▸ **Exercise instructions**
All that is needed is an exact copy of the lines from the beginning of the data below through the line containing "the couch cushion.", minus the pictures.

Top of Records supplied

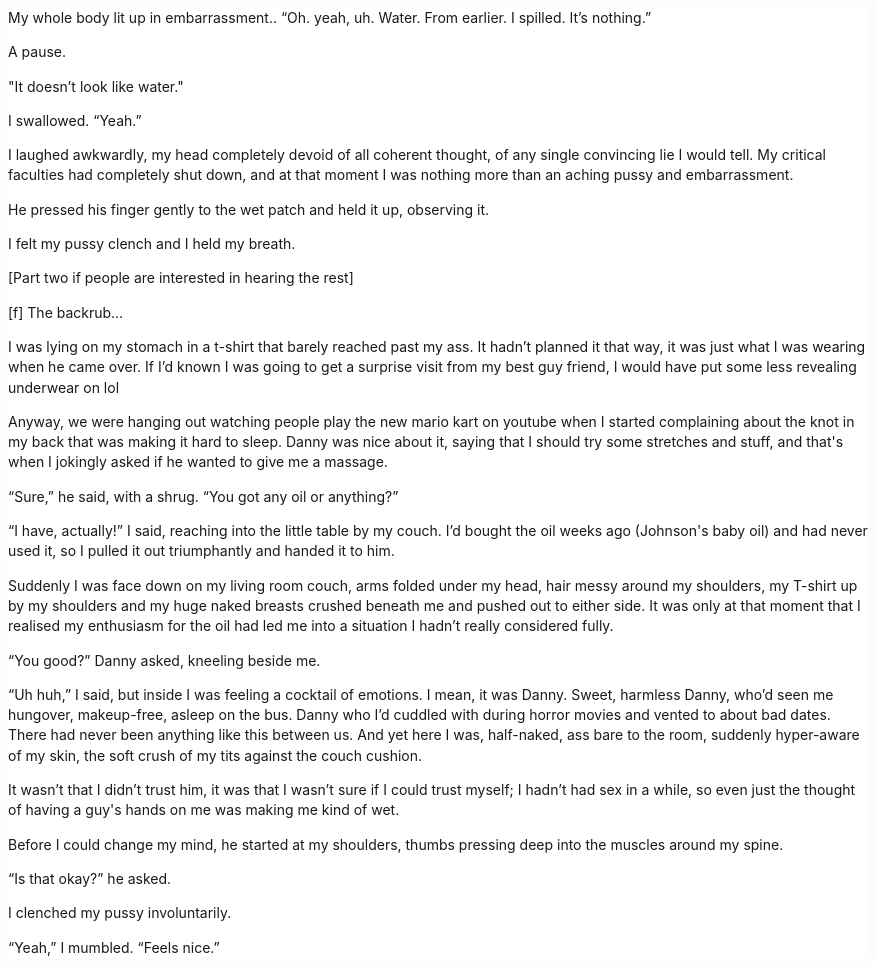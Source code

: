 My whole body lit up in embarrassment.. “Oh. yeah, uh. Water. From earlier. I spilled. It’s nothing.”

A pause.

"It doesn’t look like water."

I swallowed. “Yeah.”

I laughed awkwardly, my head completely devoid of all coherent thought, of any single convincing lie I would tell. My critical faculties had completely shut down, and at that moment I was nothing more than an aching pussy and embarrassment.

He pressed his finger gently to the wet patch and held it up, observing it.

I felt my pussy clench and I held my breath.

\[Part two if people are interested in hearing the rest]


\[f] The backrub…

I was lying on my stomach in a t-shirt that barely reached past my ass. It hadn’t planned it that way, it was just what I was wearing when he came over. If I’d known I was going to get a surprise visit from my best guy friend, I would have put some less revealing underwear on lol

Anyway, we were hanging out watching people play the new mario kart on youtube when I started complaining about the knot in my back that was making it hard to sleep. Danny was nice about it, saying that I should try some stretches and stuff, and that's when I jokingly asked if he wanted to give me a massage.

“Sure,” he said, with a shrug. “You got any oil or anything?”

“I have, actually!” I said, reaching into the little table by my couch. I’d bought the oil weeks ago (Johnson's baby oil) and had never used it, so I pulled it out triumphantly and handed it to him.

Suddenly I was face down on my living room couch, arms folded under my head, hair messy around my shoulders, my T-shirt up by my shoulders and my huge naked breasts crushed beneath me and pushed out to either side. It was only at that moment that I realised my enthusiasm for the oil had led me into a situation I hadn’t really considered fully.

“You good?” Danny asked, kneeling beside me.

“Uh huh,” I said, but inside I was feeling a cocktail of emotions. I mean, it was Danny. Sweet, harmless Danny, who’d seen me hungover, makeup-free, asleep on the bus. Danny who I’d cuddled with during horror movies and vented to about bad dates. There had never been anything like this between us. And yet here I was, half-naked, ass bare to the room, suddenly hyper-aware of my skin, the soft crush of my tits against the couch cushion.

It wasn’t that I didn’t trust him, it was that I wasn’t sure if I could trust myself; I hadn’t had sex in a while, so even just the thought of having a guy's hands on me was making me kind of wet.

Before I could change my mind, he started at my shoulders, thumbs pressing deep into the muscles around my spine.

“Is that okay?” he asked.

I clenched my pussy involuntarily.

“Yeah,” I mumbled. “Feels nice.”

Bottom of Records supplied

▸ **Answer to this problem**
Source code

: My whole body lit up in embarrassment.. “Oh. yeah, uh. Water. From earlier. I spilled. It’s nothing.”

A pause.

"It doesn’t look like water."

I swallowed. “Yeah.”

I laughed awkwardly, my head completely devoid of all coherent thought, of any single convincing lie I would tell. My critical faculties had completely shut down, and at that moment I was nothing more than an aching pussy and embarrassment.

He pressed his finger gently to the wet patch and held it up, observing it.

I felt my pussy clench and I held my breath.

\[Part two if people are interested in hearing the rest]


\[f] The backrub…

I was lying on my stomach in a t-shirt that barely reached past my ass. It hadn’t planned it that way, it was just what I was wearing when he came over. If I’d known I was going to get a surprise visit from my best guy friend, I would have put some less revealing underwear on lol

Anyway, we were hanging out watching people play the new mario kart on youtube when I started complaining about the knot in my back that was making it hard to sleep. Danny was nice about it, saying that I should try some stretches and stuff, and that's when I jokingly asked if he wanted to give me a massage.

“Sure,” he said, with a shrug. “You got any oil or anything?”

“I have, actually!” I said, reaching into the little table by my couch. I’d bought the oil weeks ago (Johnson's baby oil) and had never used it, so I pulled it out triumphantly and handed it to him.

Suddenly I was face down on my living room couch, arms folded under my head, hair messy around my shoulders, my T-shirt up by my shoulders and my huge naked breasts crushed beneath me and pushed out to either side. It was only at that moment that I realised my enthusiasm for the oil had led me into a situation I hadn’t really considered fully.

“You good?” Danny asked, kneeling beside me.

“Uh huh,” I said, but inside I was feeling a cocktail of emotions. I mean, it was Danny. Sweet, harmless Danny, who’d seen me hungover, makeup-free, asleep on the bus. Danny who I’d cuddled with during horror movies and vented to about bad dates. There had never been anything like this between us. And yet here I was, half-naked, ass bare to the room, suddenly hyper-aware of my skin, the soft crush of my tits against the couch cushion.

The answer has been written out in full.